Angela and David are members of one of over 70 local history groups working with the MACE Heritage lottery funded project called Full Circle. The Full Circle project helps preserve original films and make them accessible to the local community by copying them onto DVD. David and Angela first had the idea of celebrating the past May Day events when they held an exhibition last year of old photographs. James Green a local man donated his May Day films and other films to the history group, and these rare films were preserved and copied by MACE and screened at Saturday’s event.
David was a radio engineer at the BBC when Daventry was the radio transmitter base for broadcasting until it all closed down in the 1990s.
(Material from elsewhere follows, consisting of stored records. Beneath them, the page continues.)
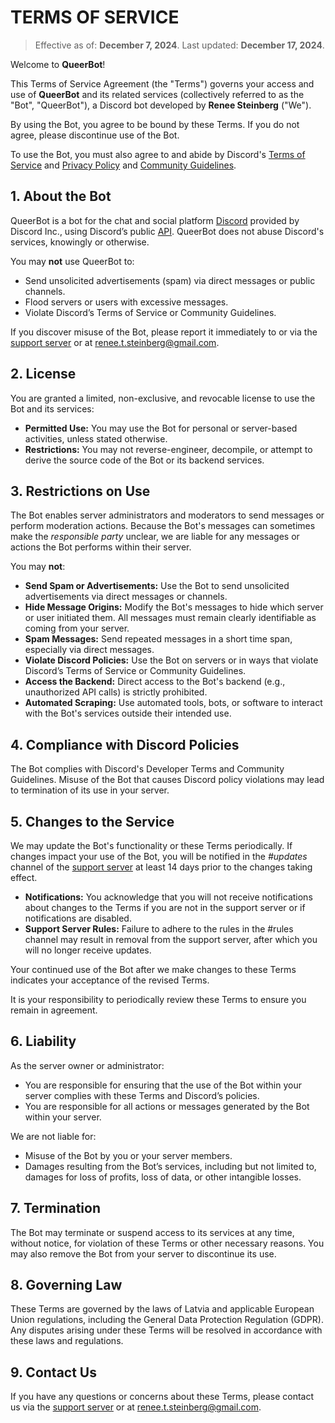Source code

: # TERMS OF SERVICE

> Effective as of: **December 7, 2024**. 
> Last updated: **December 17, 2024**.

Welcome to **QueerBot**!

This Terms of Service Agreement (the "Terms") governs your access and use of **QueerBot** and its related services (collectively referred to as the "Bot", "QueerBot"), a Discord bot developed by **Renee Steinberg** ("We"). 

By using the Bot, you agree to be bound by these Terms. If you do not agree, please discontinue use of the Bot.

To use the Bot, you must also agree to and abide by Discord's [Terms of Service](https://discord.com/terms) and [Privacy Policy](https://discord.com/privacy) and [Community Guidelines](https://discord.com/guidelines).

## 1. About the Bot
QueerBot is a bot for the chat and social platform [Discord](https://discord.com/) provided by Discord Inc., using Discord’s public [API](https://discord.dev/). QueerBot does not abuse Discord's services, knowingly or otherwise.

You may **not** use QueerBot to:

- Send unsolicited advertisements (spam) via direct messages or public channels. 
- Flood servers or users with excessive messages.
- Violate Discord’s Terms of Service or Community Guidelines.

If you discover misuse of the Bot, please report it immediately to  or via the [support server](https://discord.gg/MBSZcwmvVk) or at renee.t.steinberg@gmail.com.

## 2. License

You are granted a limited, non-exclusive, and revocable license to use the Bot and its services:

- **Permitted Use:** You may use the Bot for personal or server-based activities, unless stated otherwise.
- **Restrictions:** You may not reverse-engineer, decompile, or attempt to derive the source code of the Bot or its backend services.

## 3. Restrictions on Use

The Bot enables server administrators and moderators to send messages or perform moderation actions. Because the Bot's messages can sometimes make the *responsible party* unclear, we are liable for any messages or actions the Bot performs within their server. 

You may **not**: 
- **Send Spam or Advertisements:** Use the Bot to send unsolicited advertisements via direct messages or channels. 
- **Hide Message Origins:** Modify the Bot's messages to hide which server or user initiated them. All messages must remain clearly identifiable as coming from your server. 
- **Spam Messages:** Send repeated messages in a short time span, especially via direct messages. 
- **Violate Discord Policies:** Use the Bot on servers or in ways that violate Discord’s Terms of Service or Community Guidelines. 
- **Access the Backend:** Direct access to the Bot's backend (e.g., unauthorized API calls) is strictly prohibited. 
- **Automated Scraping:** Use automated tools, bots, or software to interact with the Bot's services outside their intended use.

## 4. Compliance with Discord Policies

The Bot complies with Discord's Developer Terms and Community Guidelines. Misuse of the Bot that causes Discord policy violations may lead to termination of its use in your server.

## 5. Changes to the Service

We may update the Bot's functionality or these Terms periodically. If changes impact your use of the Bot, you will be notified in the _#updates_ channel of the [support server](https://discord.gg/MBSZcwmvVk) at least 14 days prior to the changes taking effect.

 - **Notifications:** You acknowledge that you will not receive notifications about changes to the Terms if you are not in the support server or if notifications are disabled.
 - **Support Server Rules:** Failure to adhere to the rules in the #rules channel may result in removal from the support server, after which you will no longer receive updates.

Your continued use of the Bot after we make changes to these Terms indicates your acceptance of the revised Terms.

It is your responsibility to periodically review these Terms to ensure you remain in agreement.

## 6. Liability

As the server owner or administrator:
-  You are responsible for ensuring that the use of the Bot within your server complies with these Terms and Discord’s policies.
- You are responsible for all actions or messages generated by the Bot within your server.

We are not liable for:
- Misuse of the Bot by you or your server members.
- Damages resulting from the Bot’s services, including but not limited to, damages for loss of profits, loss of data, or other intangible losses.

## 7. Termination

The Bot may terminate or suspend access to its services at any time, without notice, for violation of these Terms or other necessary reasons. You may also remove the Bot from your server to discontinue its use.

## 8. Governing Law

These Terms are governed by the laws of Latvia and applicable European Union regulations, including the General Data Protection Regulation (GDPR). Any disputes arising under these Terms will be resolved in accordance with these laws and regulations.

## 9. Contact Us

If you have any questions or concerns about these Terms, please contact us via the [support server](https://discord.gg/MBSZcwmvVk) or at renee.t.steinberg@gmail.com.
In 1925 the newly created BBC constructed a broadcasting station on Borough Hill just outside the town. Daventry was chosen because it was the point of maximum contact with the land mass of England and Wales. From 1932 the BBC Empire Service (now the BBC World Service) was broadcast from there. David found some old footage of the last poignant day when the whole plant was closed down and many people at the film screening on Saturday recognised their younger selves on screen.
Many local people saw themselves up on the big screen on Saturday – ex employees of the BBC, ladies who ran in the Rugby to Daventry Ladies Run, and ex May Day queens from many years ago.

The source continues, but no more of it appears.